Is Content Still King? Infrastructure and end-user issues keep a prince of a business model from attaining its original handsome form
---
Boardwatch - June 2002 - by John Sullivan

WHY YOU SHOULD CARE:
The content-driven broadband business model has taken increased heat for not living up to expectations. However industry players are not counting it out just yet. How should providers assess content's ability to drive broadband subscriberships?

Ever since providers first began deploying DSL and cable modem services, they have tried to leverage content to attract broadband subscribers. However, that strategy has had its ups and downs. Looking at the broadband market's recent history may yield some clues as to how well content can increase broadband revenues.

John O'Keefe, president and CEO of Manhattan-based Fine Point Technologies Inc. (www.finepoint.com), agrees, and notes the dangers of a pure connectivity model.

"There are people that are looking for the straight open pipe," O'Keefe counters. "There are two negative aspects to that. When you're an ISP and targeting that market, you are essentially going after customers who produce the highest rate of churn."

O'Keefe says a person has to look no farther than the lessons learned from dial-up in order to prove his point. "What was the difference between one provider and another? Really not much, other than an occasional busy signal. People would shop for the service provider that was $0.50 less per month. That's what took place."

Companies existing in this market are forcing themselves to compete in a business in which they have to continually reduce prices to compete with companies that are continually dropping there own.

As the competition in dial-up became more and more competitive, price points and profits started to decline, so providers needed to find ways to reduce costs or generate additional revenue.

"It makes it very difficult because you are constantly catering to those types of users," he continues. "Now look at the market that a content company like AOL is trying to address. Are they trying to address the user that is just looking for the open pipe? The answer is no. Because the major part of their model is the value-added content services that they can market to their subscriber base through their AOL portal."

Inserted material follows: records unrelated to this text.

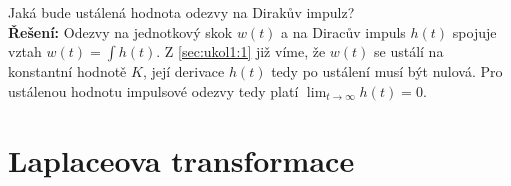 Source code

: \documentclass[twoside]{article}
\begin{document}
\subsection{~}
\label{sec:ukol1:3}
Jaká bude ustálená hodnota odezvy na Dirakův impulz? \\
\textbf{Řešení:} Odezvy na jednotkový skok $w(t)$ a na Diracův impuls $h(t)$ spojuje vztah $w(t) = \int h(t)$. Z \ref{sec:ukol1:1} již víme, že $w(t)$ se ustálí
na konstantní hodnotě $K$, její derivace $h(t)$ tedy po ustálení musí být nulová. Pro ustálenou hodnotu impulsové odezvy tedy platí $\lim_{t \to \infty} h(t) = 0$.

\section{Laplaceova transformace}
\label{sec:ukol2}
\end{document}
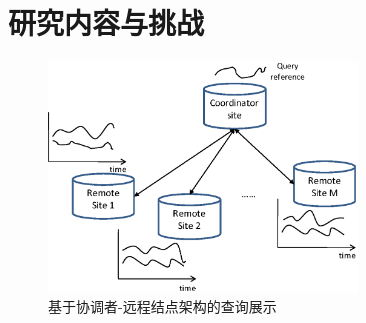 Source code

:   		                                                                                              

\section{研究内容与挑战}\label{sec-c1-content}
\begin{figure}
	\centering
	\includegraphics[width=0.73\textwidth]{Fig/chapter1/coor-remote}
	\caption{基于协调者-远程结点架构的查询展示}
	\label{fig-chapter1-demonstrate}
\end{figure}

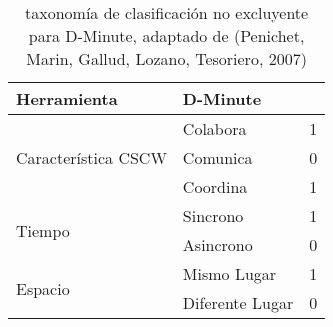 \begin{table}[]
\caption{ taxonomía de clasificación no excluyente para D-Minute, adaptado de  (Penichet, Marin, Gallud, Lozano,  Tesoriero, 2007)}
\label{my-label}
\begin{tabular}{@{}lll@{}}
\toprule
Herramienta & \multicolumn{2}{l}{D-Minute} \\ \midrule
\multicolumn{1}{|c|}{\multirow{3}{*}{Característica CSCW}} & \multicolumn{1}{l|}{Colabora} & \multicolumn{1}{l|}{1} \\ \cmidrule(l){2-3} 
\multicolumn{1}{|c|}{} & \multicolumn{1}{l|}{Comunica} & \multicolumn{1}{l|}{0} \\ \cmidrule(l){2-3} 
\multicolumn{1}{|c|}{} & \multicolumn{1}{l|}{Coordina} & \multicolumn{1}{l|}{1} \\ \midrule
\multicolumn{1}{|l|}{\multirow{2}{*}{Tiempo}} & \multicolumn{1}{l|}{Sincrono} & \multicolumn{1}{l|}{1} \\ \cmidrule(l){2-3} 
\multicolumn{1}{|l|}{} & \multicolumn{1}{l|}{Asincrono} & \multicolumn{1}{l|}{0} \\ \midrule
\multicolumn{1}{|l|}{\multirow{2}{*}{Espacio}} & \multicolumn{1}{l|}{Mismo Lugar} & \multicolumn{1}{l|}{1} \\ \cmidrule(l){2-3} 
\multicolumn{1}{|l|}{} & Diferente Lugar & 0 \\ \bottomrule
\end{tabular}
\end{table} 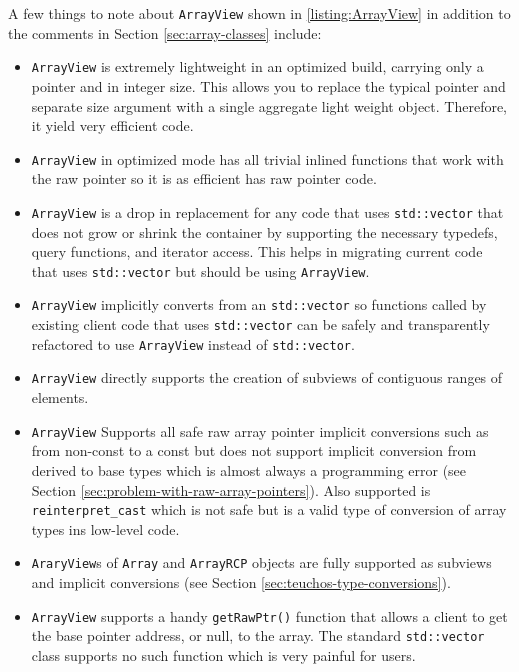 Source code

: \documentclass[pdf,ps2pdf,11pt]{SANDreport}
\begin{document}
A few things to note about {}\texttt{ArrayView} shown in
{}\ref{listing:ArrayView} in addition to the comments in Section
{}\ref{sec:array-classes} include:

\begin{itemize}

{}\item{}{}\texttt{ArrayView} is extremely lightweight in an optimized
build, carrying only a pointer and in integer size.  This allows you
to replace the typical pointer and separate size argument with a
single aggregate light weight object.  Therefore, it yield very
efficient code.

{}\item{}\texttt{ArrayView} in optimized mode has all trivial inlined
functions that work with the raw pointer so it is as efficient has raw
pointer code.

{}\item{}{}\texttt{ArrayView} is a drop in replacement for any code
that uses {}\texttt{std::vector} that does not grow or shrink the
container by supporting the necessary typedefs, query functions, and
iterator access.  This helps in migrating current code that uses
{}\texttt{std::vector} but should be using {}\texttt{ArrayView}.

{}\item{}{}\texttt{ArrayView} implicitly converts from an
{}\texttt{std::vector} so functions called by existing client code
that uses {}\texttt{std::vector} can be safely and transparently
refactored to use {}\texttt{ArrayView} instead of
{}\texttt{std::vector}.

{}\item{}\texttt{ArrayView} directly supports the creation of subviews
of contiguous ranges of elements.

{}\item{}\texttt{ArrayView} Supports all safe raw array pointer
implicit conversions such as from non-const to a const but does not
support implicit conversion from derived to base types which is almost
always a programming error (see Section
{}\ref{sec:problem-with-raw-array-pointers}).  Also supported is
{}\texttt{reinterpret\_cast} which is not safe but is a valid type of
conversion of array types ins low-level code.

{}\item{}\texttt{AraryView}s of {}\texttt{Array} and
{}\texttt{ArrayRCP} objects are fully supported as subviews and
implicit conversions (see Section
{}\ref{sec:teuchos-type-conversions}).

{}\item{}\texttt{ArrayView} supports a handy {}\texttt{getRawPtr()}
function that allows a client to get the base pointer address, or
null, to the array.  The standard {}\texttt{std::vector} class
supports no such function which is very painful for users.

\end{itemize}
\end{document}
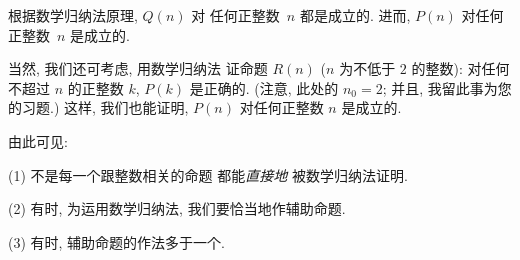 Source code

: \begin{example}
    根据数学归纳法原理, \(Q(n)\) 对%
    任何正整数~\(n\) 都是成立的.
    进而, \(P(n)\) 对任何正整数~\(n\) 是成立的.

    当然, 我们还可考虑, 用数学归纳法%
    证命题 \(R(n)\)
    (\(n\) 为不低于 \(2\) 的整数):
    对任何不超过 \(n\) 的正整数 \(k\),
    \(P(k)\) 是正确的.
    (注意, 此处的 \(n_0 = 2\);
    并且, 我留此事为您的习题.)
    这样, 我们也能证明,
    \(P(n)\) 对任何正整数 \(n\) 是成立的.

    由此可见:

    (1)
    不是每一个跟整数相关的命题%
    都能\emph{直接地}%
    被数学归纳法证明.

    (2)
    有时, 为运用数学归纳法,
    我们要恰当地作辅助命题.

    (3)
    有时, 辅助命题的作法多于一个.
\end{example}


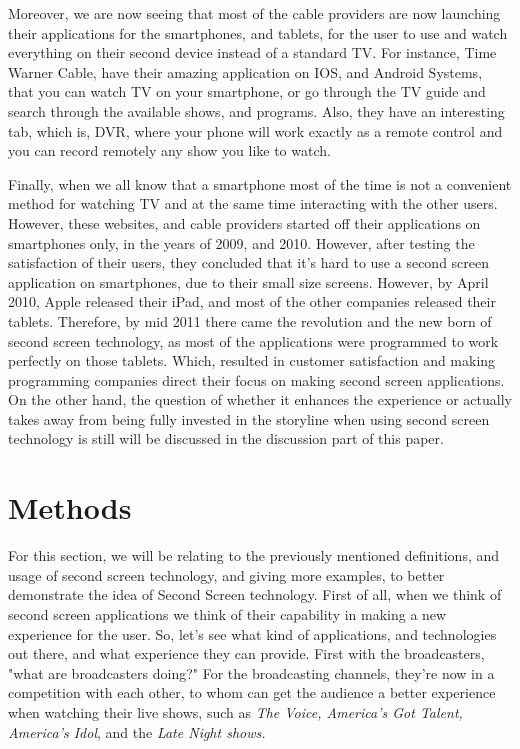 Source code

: \documentclass[12pt, oneside]{amsart}   	%
\begin{document}
Moreover, we are now seeing that most of the cable providers are now launching their applications for the smartphones, and tablets, for the user to use and watch everything on their second device instead of a standard TV.  For instance, Time Warner Cable, have their amazing application on IOS, and Android Systems, that you can watch TV on your smartphone, or go through the TV guide and search through the available shows, and programs.  Also, they have an interesting tab, which is, DVR, where your phone will work exactly as a remote control and you can record remotely any show you like to watch.  

 Finally, when we all know that a smartphone most of the time is not a convenient method for watching TV and at the same time interacting with the other users.  However, these websites, and cable providers started off their applications on smartphones only, in the years of 2009, and 2010.  However, after testing the satisfaction of their users, they concluded that it's hard to use a second screen application on smartphones, due to their small size screens.  However, by April 2010, Apple released their iPad, and most of the other companies released their tablets.  Therefore, by mid 2011 there came the revolution and the new born of second screen technology, as most of the applications were programmed to work perfectly on those tablets.  Which, resulted in customer satisfaction and making programming companies direct their focus on making second screen applications.  On the other hand, the question of whether it enhances the experience or actually takes away from being fully invested in the storyline when using second screen technology is still will be discussed in the discussion part of this paper.

 \section{Methods} 

For this section, we will be relating to the previously mentioned definitions, and usage of second screen technology, and giving more examples, to better demonstrate the idea of Second Screen technology. First of all, when we think of second screen applications we think of their capability in making a new experience for the user.  So, let's see what kind of applications, and technologies out there, and what experience they can provide.  First with the broadcasters, "what are broadcasters doing?" \cite{Second-Screen-Art}  For the broadcasting channels, they're now in a competition with each other, to whom can get the audience a better experience when watching their live shows, such as \emph{The Voice, America's Got Talent, America's Idol}, and the \emph{Late Night shows.}
\end{document}

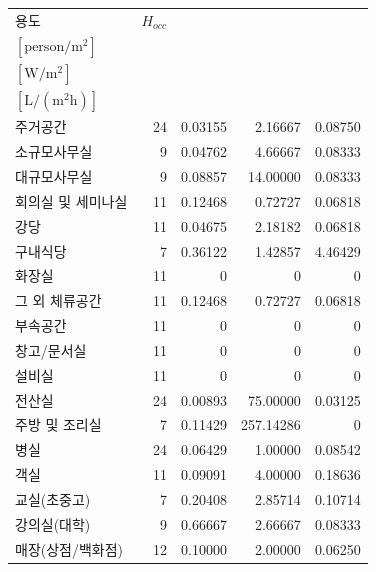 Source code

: \begin{defaulttable}
  \caption{현재 내장 프로필의 시간별 변환 결과}
  \label{tab:profile-derived-value}
  {\small
  \renewcommand{\arraystretch}{1.08}
  \begin{tabularx}{\textwidth}{Xrrrr}
    \toprule
    용도
      & $H_{occ}$
      & \makecell[r]{$n_{occ}$\\$[\mathrm{person/m^2}]$}
      & \makecell[r]{$p_{equip}$\\$[\mathrm{W/m^2}]$}
      & \makecell[r]{$v_{dhw}$\\$[\mathrm{L/(m^2h)}]$} \\ \midrule

    주거공간                & 24 & 0.03155 & 2.16667   & 0.08750 \\
    소규모사무실            & 9  & 0.04762 & 4.66667   & 0.08333 \\
    대규모사무실            & 9  & 0.08857 & 14.00000  & 0.08333 \\
    회의실 및 세미나실      & 11 & 0.12468 & 0.72727   & 0.06818 \\
    강당                    & 11 & 0.04675 & 2.18182   & 0.06818 \\
    구내식당                & 7  & 0.36122 & 1.42857   & 4.46429 \\
    화장실                  & 11 & 0       & 0         & 0       \\
    그 외 체류공간          & 11 & 0.12468 & 0.72727   & 0.06818 \\
    부속공간                & 11 & 0       & 0         & 0       \\
    창고/문서실           & 11 & 0       & 0         & 0       \\
    설비실              & 11 & 0       & 0         & 0       \\
    전산실                  & 24 & 0.00893 & 75.00000  & 0.03125 \\
    주방 및 조리실          & 7  & 0.11429 & 257.14286 & 0       \\
    병실                    & 24 & 0.06429 & 1.00000   & 0.08542 \\
    객실                    & 11 & 0.09091 & 4.00000   & 0.18636 \\
    교실(초중고)            & 7  & 0.20408 & 2.85714   & 0.10714 \\
    강의실(대학)            & 9  & 0.66667 & 2.66667   & 0.08333 \\
    매장(상점/백화점)       & 12 & 0.10000 & 2.00000   & 0.06250 \\

\end{tabularx}}
\end{defaulttable}
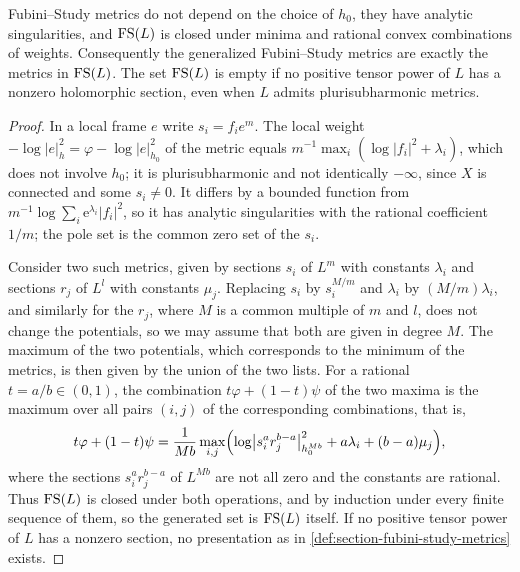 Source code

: \begin{proposition}\label{prop:fubini-study-finite-operations}
Fubini--Study metrics do not depend on the choice of $h_0$, they have analytic singularities, and $\mathrm{FS}(L)$ is closed under minima and rational convex combinations of weights. Consequently the generalized Fubini--Study metrics are exactly the metrics in $\mathrm{FS}(L)$. The set $\mathrm{FS}(L)$ is empty if no positive tensor power of $L$ has a nonzero holomorphic section, even when $L$ admits plurisubharmonic metrics.
\end{proposition}
\begin{proof}
In a local frame $e$ write $s_i=f_ie^m$. The local weight $-\log|e|_h^2=\varphi-\log|e|_{h_0}^2$ of the metric equals $m^{-1}\max_i(\log|f_i|^2+\lambda_i)$, which does not involve $h_0$; it is plurisubharmonic and not identically $-\infty$, since $X$ is connected and some $s_i\ne0$. It differs by a bounded function from $m^{-1}\log\sum_i\mathrm e^{\lambda_i}|f_i|^2$, so it has analytic singularities with the rational coefficient $1/m$; the pole set is the common zero set of the $s_i$.

Consider two such metrics, given by sections $s_i$ of $L^m$ with constants $\lambda_i$ and sections $r_j$ of $L^l$ with constants $\mu_j$. Replacing $s_i$ by $s_i^{M/m}$ and $\lambda_i$ by $(M/m)\lambda_i$, and similarly for the $r_j$, where $M$ is a common multiple of $m$ and $l$, does not change the potentials, so we may assume that both are given in degree $M$. The maximum of the two potentials, which corresponds to the minimum of the metrics, is then given by the union of the two lists. For a rational $t=a/b\in(0,1)$, the combination $t\varphi+(1-t)\psi$ of the two maxima is the maximum over all pairs $(i,j)$ of the corresponding combinations, that is,
\[
 t\varphi+(1-t)\psi=\frac1{Mb}\max_{i,j}\Bigl(\log\bigl|s_i^ar_j^{b-a}\bigr|_{h_0^{Mb}}^2+a\lambda_i+(b-a)\mu_j\Bigr),
\]
where the sections $s_i^ar_j^{b-a}$ of $L^{Mb}$ are not all zero and the constants are rational. Thus $\mathrm{FS}(L)$ is closed under both operations, and by induction under every finite sequence of them, so the generated set is $\mathrm{FS}(L)$ itself. If no positive tensor power of $L$ has a nonzero section, no presentation as in \cref{def:section-fubini-study-metrics} exists.
\end{proof}

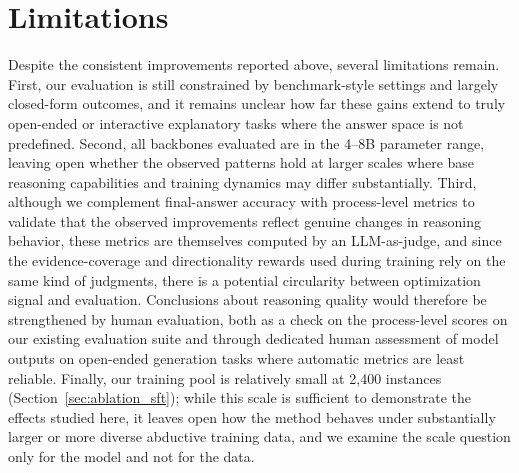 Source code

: \documentclass[11pt]{article}
\begin{document}
\section{Limitations}
Despite the consistent improvements reported above, several limitations remain. First, our evaluation is still constrained by benchmark-style settings and largely closed-form outcomes, and it remains unclear how far these gains extend to truly open-ended or interactive explanatory tasks where the answer space is not predefined. Second, all backbones evaluated are in the 4--8B parameter range, leaving open whether the observed patterns hold at larger scales where base reasoning capabilities and training dynamics may differ substantially. Third, although we complement final-answer accuracy with process-level metrics to validate that the observed improvements reflect genuine changes in reasoning behavior, these metrics are themselves computed by an LLM-as-judge, and since the evidence-coverage and directionality rewards used during training rely on the same kind of judgments, there is a potential circularity between optimization signal and evaluation. Conclusions about reasoning quality would therefore be strengthened by human evaluation, both as a check on the process-level scores on our existing evaluation suite and through dedicated human assessment of model outputs on open-ended generation tasks where automatic metrics are least reliable. Finally, our training pool is relatively small at 2{,}400 instances (Section~\ref{sec:ablation_sft}); while this scale is sufficient to demonstrate the effects studied here, it leaves open how the method behaves under substantially larger or more diverse abductive training data, and we examine the scale question only for the model and not for the data.
\end{document}

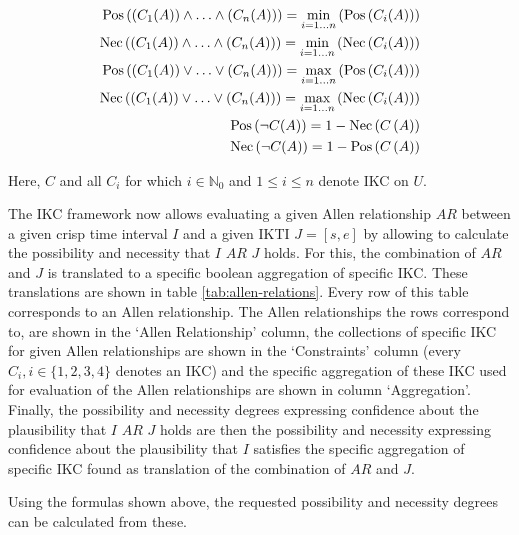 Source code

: \begin{align}
\operatorname{Pos}\left(\left(C_1(A)\right) \wedge \ldots \wedge \left(C_n(A)\right)\right) = \min_{i=1 \ldots n} \left(\operatorname{Pos}\left(C_i(A)\right)\right) \nonumber \\
\operatorname{Nec}\left(\left(C_1(A)\right) \wedge \ldots \wedge \left(C_n(A)\right)\right) = \min_{i=1 \ldots n} \left(\operatorname{Nec}\left(C_i(A)\right)\right) \nonumber \\
\operatorname{Pos}\left(\left(C_1(A)\right) \vee \ldots \vee \left(C_n(A)\right)\right) = \max_{i=1 \ldots n} \left(\operatorname{Pos}\left(C_i(A)\right)\right) \nonumber \\
\operatorname{Nec}\left(\left(C_1(A)\right) \vee \ldots \vee \left(C_n(A)\right)\right) = \max_{i=1 \ldots n} \left(\operatorname{Nec}\left(C_i(A)\right)\right) \nonumber \\
\operatorname{Pos}\left(\neg C(A)\right) = 1 - \operatorname{Nec}\left(C\left(A\right)\right) \nonumber \\
\operatorname{Nec}\left(\neg C(A)\right) = 1 - \operatorname{Pos}\left(C\left(A\right)\right) \nonumber
\end{align}

Here, $C$ and all $C_i$ for which $i \in \mathbb{N}_0$ and $1 \leq i \leq n$ denote IKC on $U$.

The IKC framework now allows evaluating a given Allen relationship $AR$ between a given crisp time interval $I$ and a given IKTI $J = \left[s, e\right]$ by allowing to calculate the possibility and necessity that $I$ $AR$ $J$ holds. For this, the combination of $AR$ and $J$ is translated to a specific boolean aggregation of specific IKC. These translations are shown in table \ref{tab:allen-relations}. Every row of this table corresponds to an Allen relationship. The Allen relationships the rows correspond to, are shown in the `Allen Relationship' column, the collections of specific IKC for given Allen relationships are shown in the `Constraints' column (every $C_i, i \in \{1, 2, 3, 4\}$ denotes an IKC) and the specific aggregation of these IKC used for evaluation of the Allen relationships are shown in column `Aggregation'. Finally, the possibility and necessity degrees expressing confidence about the plausibility that $I$ $AR$ $J$ holds are then the possibility and necessity expressing confidence about the plausibility that $I$ satisfies the specific aggregation of specific IKC found as translation of the combination of $AR$ and $J$.


Using the formulas shown above, the requested possibility and necessity degrees can be calculated from these.


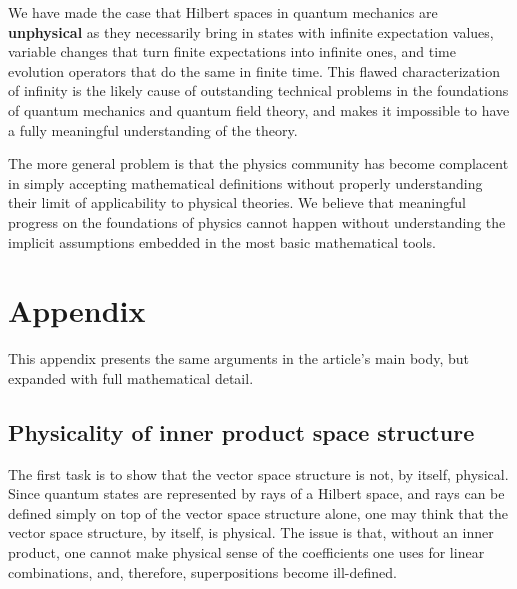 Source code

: \documentclass[10pt,twocolumn, nofootinbib]{revtex4-2}
\begin{document}
We have made the case that Hilbert spaces in quantum mechanics are \textbf{unphysical} as they necessarily bring in states with infinite expectation values, variable changes that turn finite expectations into infinite ones, and time evolution operators that do the same in finite time. This flawed characterization of infinity is the likely cause of outstanding technical problems in the foundations of quantum mechanics and quantum field theory, and makes it impossible to have a fully meaningful understanding of the theory.

The more general problem is that the physics community has become complacent in simply accepting mathematical definitions without properly understanding their limit of applicability to physical theories. We believe that meaningful progress on the foundations of physics cannot happen without understanding the implicit assumptions embedded in the most basic mathematical tools.



\newcommand{\pj}[1] {\underbar{$#1$}}

\section*{Appendix}

This appendix presents the same arguments in the article's main body, but expanded with full mathematical detail.

\subsection{Physicality of inner product space structure}

The first task is to show that the vector space structure is not, by itself, physical. Since quantum states are represented by rays of a Hilbert space, and rays can be defined simply on top of the vector space structure alone, one may think that the vector space structure, by itself, is physical. The issue is that, without an inner product, one cannot make physical sense of the coefficients one uses for linear combinations, and, therefore, superpositions become ill-defined.
\end{document}

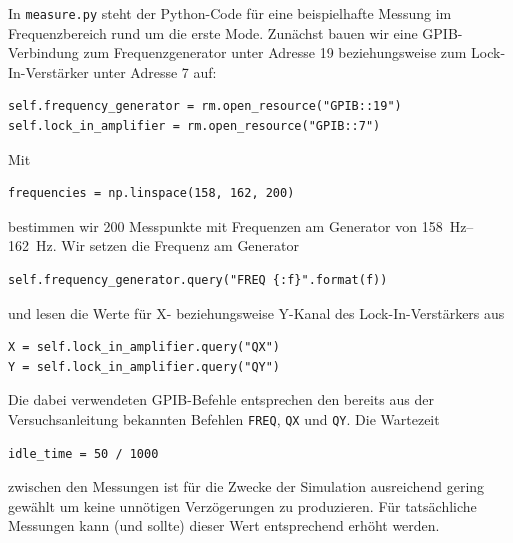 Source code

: In \texttt{measure.py} steht der Python-Code für eine beispielhafte Messung im Frequenzbereich rund um die erste Mode.
Zunächst bauen wir eine GPIB-Verbindung zum Frequenzgenerator unter Adresse 19 beziehungsweise zum Lock-In-Verstärker unter Adresse 7 auf:
\begin{small}
\begin{lstlisting}[xleftmargin=10mm,numbers=none]
self.frequency_generator = rm.open_resource("GPIB::19")
self.lock_in_amplifier = rm.open_resource("GPIB::7")
\end{lstlisting}
\end{small}

Mit
\begin{small}
\begin{lstlisting}[xleftmargin=10mm,numbers=none]
frequencies = np.linspace(158, 162, 200)
\end{lstlisting}
\end{small}

bestimmen wir 200 Messpunkte mit Frequenzen am Generator von \SIrange{158}{162}{\hertz}. Wir setzen die Frequenz am Generator
\begin{small}
\begin{lstlisting}[xleftmargin=10mm,numbers=none]
self.frequency_generator.query("FREQ {:f}".format(f))
\end{lstlisting}
\end{small}

und lesen die Werte für X- beziehungsweise Y-Kanal des Lock-In-Verstärkers aus
\begin{small}
\begin{lstlisting}[xleftmargin=10mm,numbers=none]
X = self.lock_in_amplifier.query("QX")
Y = self.lock_in_amplifier.query("QY")
\end{lstlisting}
\end{small}

Die dabei verwendeten GPIB-Befehle entsprechen den bereits aus der Versuchsanleitung \cite{Anleitung} bekannten Befehlen \texttt{FREQ}, \texttt{QX} und \texttt{QY}.
Die Wartezeit
\begin{small}
\begin{lstlisting}[xleftmargin=10mm,numbers=none]
idle_time = 50 / 1000
\end{lstlisting}
\end{small}

zwischen den Messungen ist für die Zwecke der Simulation ausreichend gering gewählt um keine unnötigen Verzögerungen zu produzieren.
Für tatsächliche Messungen kann (und sollte) dieser Wert entsprechend erhöht werden.

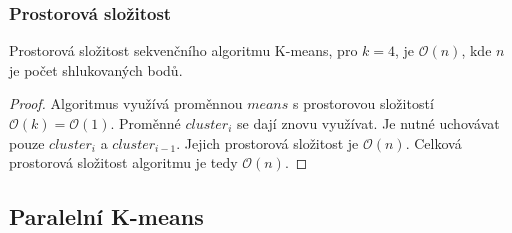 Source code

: \documentclass[a4paper, 11pt, fleqn]{scrartcl}
\begin{document}
      \subsubsection{Prostorová složitost}
        Prostorová složitost sekvenčního algoritmu K-means, pro $k = 4$, je $\mathcal{O}(n)$, kde $n$ je počet shlukovaných bodů.

        \begin{proof}
          Algoritmus využívá proměnnou $means$ s prostorovou složitostí $\mathcal{O}(k) = \mathcal{O}(1)$. Proměnné $cluster_i$ se dají znovu využívat. Je nutné uchovávat pouze $cluster_i$ a $cluster_{i-1}$. Jejich prostorová složitost je $\mathcal{O}(n)$. Celková prostorová složitost algoritmu je tedy $\mathcal{O}(n)$.
        \end{proof}

    \subsection{Paralelní K-means}
\end{document}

O'Keefe notes that this is where the idea of the portal really came into play. At the end of the last decade service providers thought they could generate additional revenues from signing deals with companies such as Excite and Yahoo! Inc. (www.yahoo.com) to provide content.

However, with the collapse of the dot coms and last year's funding pull out, money for service provider deals of this type are scarce. So O'Keefe notes that broadband providers will have to figure out ways to generate more money from existing companies without these types of deals.

The reason he believes portals and the Web content failed for a lot of the dial-up providers was due to the providers producing their own content through a home page to their Web sites.

"That would be great for about two or three days," O'Keefe says. "The ISP distributes a browser to their customers pre-set to the home page and then three days later the user figures out that they can reset the page to MyYahoo.com. Then the service provider loses the branding as well as all the other content and value-added services they were trying to market."

THE TALE OF JOE ISP
An additional factor that O'Keefe believes will effect the speed of content broadband deployment is customer churn.

"It will be much more of a factor in the broadband market than it was in the dial-up market," he states. "What broadband providers cannot let happen is what happened in the dial-up industry, which is to let broadband service become a commodity."

"There is not enough room in the profits to do that," he continues. "They are already charging $39.99 a month and the profits are so slim, that if users start to hop back and forth between service providers then it will be a serious problem. That's what killed so many of the DSL companies."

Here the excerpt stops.